*** Block opens ***

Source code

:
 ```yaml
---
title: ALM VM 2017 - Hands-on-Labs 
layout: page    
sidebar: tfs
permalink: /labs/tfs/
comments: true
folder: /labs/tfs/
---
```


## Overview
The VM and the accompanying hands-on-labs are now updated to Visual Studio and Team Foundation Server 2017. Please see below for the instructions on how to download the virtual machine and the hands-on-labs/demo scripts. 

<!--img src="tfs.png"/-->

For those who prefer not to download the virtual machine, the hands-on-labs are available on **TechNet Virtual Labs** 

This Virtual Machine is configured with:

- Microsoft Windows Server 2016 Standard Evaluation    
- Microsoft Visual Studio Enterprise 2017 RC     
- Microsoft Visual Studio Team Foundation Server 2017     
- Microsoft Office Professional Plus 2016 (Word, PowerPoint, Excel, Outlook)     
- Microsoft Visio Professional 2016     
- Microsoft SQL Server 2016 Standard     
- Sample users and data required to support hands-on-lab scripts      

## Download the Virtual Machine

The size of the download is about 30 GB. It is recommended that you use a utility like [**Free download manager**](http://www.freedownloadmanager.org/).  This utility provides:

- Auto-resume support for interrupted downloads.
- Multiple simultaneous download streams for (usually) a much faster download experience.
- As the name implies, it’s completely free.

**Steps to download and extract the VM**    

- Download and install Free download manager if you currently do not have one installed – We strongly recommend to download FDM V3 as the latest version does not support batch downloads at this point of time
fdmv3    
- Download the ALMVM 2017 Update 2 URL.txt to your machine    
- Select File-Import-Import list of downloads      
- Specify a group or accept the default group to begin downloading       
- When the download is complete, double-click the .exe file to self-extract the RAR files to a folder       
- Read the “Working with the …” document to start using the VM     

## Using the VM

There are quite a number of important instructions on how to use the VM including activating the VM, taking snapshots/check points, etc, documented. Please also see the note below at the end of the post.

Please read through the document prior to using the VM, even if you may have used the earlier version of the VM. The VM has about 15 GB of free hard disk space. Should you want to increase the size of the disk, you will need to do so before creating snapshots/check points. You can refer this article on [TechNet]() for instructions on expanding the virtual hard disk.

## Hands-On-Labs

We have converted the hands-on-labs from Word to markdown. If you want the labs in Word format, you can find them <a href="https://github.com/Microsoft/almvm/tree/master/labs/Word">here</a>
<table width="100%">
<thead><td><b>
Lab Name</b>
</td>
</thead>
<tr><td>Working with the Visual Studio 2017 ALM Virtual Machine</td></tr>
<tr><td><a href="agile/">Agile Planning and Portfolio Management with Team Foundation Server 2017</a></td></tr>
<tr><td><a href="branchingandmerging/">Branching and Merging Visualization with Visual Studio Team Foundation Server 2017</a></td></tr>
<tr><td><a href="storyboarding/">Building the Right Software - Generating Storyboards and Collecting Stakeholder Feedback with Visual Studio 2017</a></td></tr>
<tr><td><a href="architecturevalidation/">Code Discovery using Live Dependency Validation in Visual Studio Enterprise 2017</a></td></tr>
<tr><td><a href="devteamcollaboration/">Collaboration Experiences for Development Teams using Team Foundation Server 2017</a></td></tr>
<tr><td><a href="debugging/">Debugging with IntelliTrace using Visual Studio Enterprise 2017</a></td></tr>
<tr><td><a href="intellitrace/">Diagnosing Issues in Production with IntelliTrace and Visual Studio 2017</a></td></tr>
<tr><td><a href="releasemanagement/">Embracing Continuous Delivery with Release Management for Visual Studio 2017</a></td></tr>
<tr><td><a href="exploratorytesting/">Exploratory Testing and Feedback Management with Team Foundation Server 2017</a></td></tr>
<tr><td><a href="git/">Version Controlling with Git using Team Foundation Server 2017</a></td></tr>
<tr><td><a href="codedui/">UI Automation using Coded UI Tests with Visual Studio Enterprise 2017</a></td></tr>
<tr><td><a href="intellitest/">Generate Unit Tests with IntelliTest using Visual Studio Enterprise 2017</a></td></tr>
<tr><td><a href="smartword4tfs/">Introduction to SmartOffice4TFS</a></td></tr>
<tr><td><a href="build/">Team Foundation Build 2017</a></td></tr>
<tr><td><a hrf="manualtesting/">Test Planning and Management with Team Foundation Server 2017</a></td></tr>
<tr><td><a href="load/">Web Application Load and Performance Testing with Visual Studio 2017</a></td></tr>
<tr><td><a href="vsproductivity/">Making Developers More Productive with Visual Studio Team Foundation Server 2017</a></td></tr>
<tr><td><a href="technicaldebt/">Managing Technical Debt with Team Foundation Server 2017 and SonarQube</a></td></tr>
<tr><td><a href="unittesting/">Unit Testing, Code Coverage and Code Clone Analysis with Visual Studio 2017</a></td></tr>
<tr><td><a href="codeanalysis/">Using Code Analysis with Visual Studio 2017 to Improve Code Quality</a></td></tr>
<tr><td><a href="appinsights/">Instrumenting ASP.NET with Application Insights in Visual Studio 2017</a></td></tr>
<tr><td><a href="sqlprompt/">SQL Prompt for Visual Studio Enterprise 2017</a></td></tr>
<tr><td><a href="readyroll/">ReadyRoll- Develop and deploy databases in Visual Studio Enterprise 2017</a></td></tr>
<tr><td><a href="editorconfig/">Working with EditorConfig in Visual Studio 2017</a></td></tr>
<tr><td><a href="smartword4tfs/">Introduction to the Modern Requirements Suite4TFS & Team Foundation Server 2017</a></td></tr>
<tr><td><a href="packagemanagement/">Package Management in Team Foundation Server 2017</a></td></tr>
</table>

*** Block closes ***

Your answer should be the lines above from the one containing "## Using the VM" through the one containing "Teams using Team Foundation Server 2017</a></td></tr>", copied exactly and with both ends kept.

◆ Exercise response ◆
## Using the VM

There are quite a number of important instructions on how to use the VM including activating the VM, taking snapshots/check points, etc, documented. Please also see the note below at the end of the post.

Please read through the document prior to using the VM, even if you may have used the earlier version of the VM. The VM has about 15 GB of free hard disk space. Should you want to increase the size of the disk, you will need to do so before creating snapshots/check points. You can refer this article on [TechNet]() for instructions on expanding the virtual hard disk.

## Hands-On-Labs

We have converted the hands-on-labs from Word to markdown. If you want the labs in Word format, you can find them <a href="https://github.com/Microsoft/almvm/tree/master/labs/Word">here</a>
<table width="100%">
<thead><td><b>
Lab Name</b>
</td>
</thead>
<tr><td>Working with the Visual Studio 2017 ALM Virtual Machine</td></tr>
<tr><td><a href="agile/">Agile Planning and Portfolio Management with Team Foundation Server 2017</a></td></tr>
<tr><td><a href="branchingandmerging/">Branching and Merging Visualization with Visual Studio Team Foundation Server 2017</a></td></tr>
<tr><td><a href="storyboarding/">Building the Right Software - Generating Storyboards and Collecting Stakeholder Feedback with Visual Studio 2017</a></td></tr>
<tr><td><a href="architecturevalidation/">Code Discovery using Live Dependency Validation in Visual Studio Enterprise 2017</a></td></tr>
<tr><td><a href="devteamcollaboration/">Collaboration Experiences for Development Teams using Team Foundation Server 2017</a></td></tr>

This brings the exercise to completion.